* ABOUT THIS TASK
Using the records below, output the stretch that opens with the line containing "- page scripts" and closes with the line containing "# osu! bloodcat", exactly and including both lines, with nothing more.

(Plain-text document sources)

•••

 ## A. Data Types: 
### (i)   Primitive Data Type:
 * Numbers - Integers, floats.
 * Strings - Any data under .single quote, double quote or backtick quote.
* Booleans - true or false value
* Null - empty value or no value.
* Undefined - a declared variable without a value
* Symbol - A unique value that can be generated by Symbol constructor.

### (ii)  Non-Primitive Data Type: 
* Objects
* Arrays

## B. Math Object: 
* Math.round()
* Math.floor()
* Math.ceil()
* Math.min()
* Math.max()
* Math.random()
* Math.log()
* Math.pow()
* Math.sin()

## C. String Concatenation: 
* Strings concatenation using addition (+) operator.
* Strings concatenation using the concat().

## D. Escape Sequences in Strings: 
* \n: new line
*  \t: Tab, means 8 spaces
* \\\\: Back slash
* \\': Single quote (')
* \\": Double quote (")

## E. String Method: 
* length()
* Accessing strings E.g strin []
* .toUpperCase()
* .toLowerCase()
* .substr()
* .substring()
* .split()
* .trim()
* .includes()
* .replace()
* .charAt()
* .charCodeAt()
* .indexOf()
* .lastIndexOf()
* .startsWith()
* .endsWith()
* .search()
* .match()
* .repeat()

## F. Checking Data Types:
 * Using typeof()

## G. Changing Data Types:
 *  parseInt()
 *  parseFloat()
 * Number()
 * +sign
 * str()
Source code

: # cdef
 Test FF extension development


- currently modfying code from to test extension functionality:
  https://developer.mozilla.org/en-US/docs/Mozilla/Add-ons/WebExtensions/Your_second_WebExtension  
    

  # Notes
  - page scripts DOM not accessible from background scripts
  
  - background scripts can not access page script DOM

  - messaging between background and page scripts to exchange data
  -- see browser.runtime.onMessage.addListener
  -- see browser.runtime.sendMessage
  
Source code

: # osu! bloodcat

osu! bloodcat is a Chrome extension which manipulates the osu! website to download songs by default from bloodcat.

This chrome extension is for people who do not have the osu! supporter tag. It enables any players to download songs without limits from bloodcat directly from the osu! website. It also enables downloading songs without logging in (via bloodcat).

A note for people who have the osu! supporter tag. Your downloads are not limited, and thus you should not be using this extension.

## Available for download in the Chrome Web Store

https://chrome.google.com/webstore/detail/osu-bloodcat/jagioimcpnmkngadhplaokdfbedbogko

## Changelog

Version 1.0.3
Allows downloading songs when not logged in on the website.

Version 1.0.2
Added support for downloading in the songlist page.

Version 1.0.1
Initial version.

•••

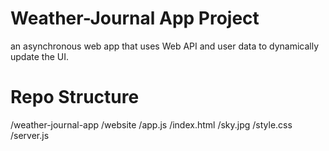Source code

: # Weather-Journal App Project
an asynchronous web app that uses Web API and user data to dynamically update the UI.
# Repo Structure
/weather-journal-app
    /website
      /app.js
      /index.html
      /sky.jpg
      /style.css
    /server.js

•••

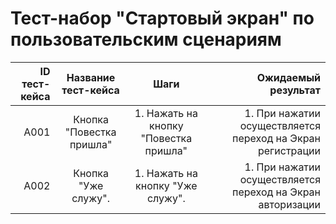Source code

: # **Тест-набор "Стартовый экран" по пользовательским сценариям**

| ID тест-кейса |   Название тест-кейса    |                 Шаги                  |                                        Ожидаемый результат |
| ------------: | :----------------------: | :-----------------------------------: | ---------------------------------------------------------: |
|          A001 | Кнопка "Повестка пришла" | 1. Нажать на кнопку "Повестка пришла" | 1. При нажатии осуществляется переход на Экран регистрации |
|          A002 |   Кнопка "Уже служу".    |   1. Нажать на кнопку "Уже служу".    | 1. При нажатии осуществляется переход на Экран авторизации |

•••

* ANSWER TO THE PROBLEM
  - page scripts DOM not accessible from background scripts
  
  - background scripts can not access page script DOM

  - messaging between background and page scripts to exchange data
  -- see browser.runtime.onMessage.addListener
  -- see browser.runtime.sendMessage
  
Source code

: # osu! bloodcat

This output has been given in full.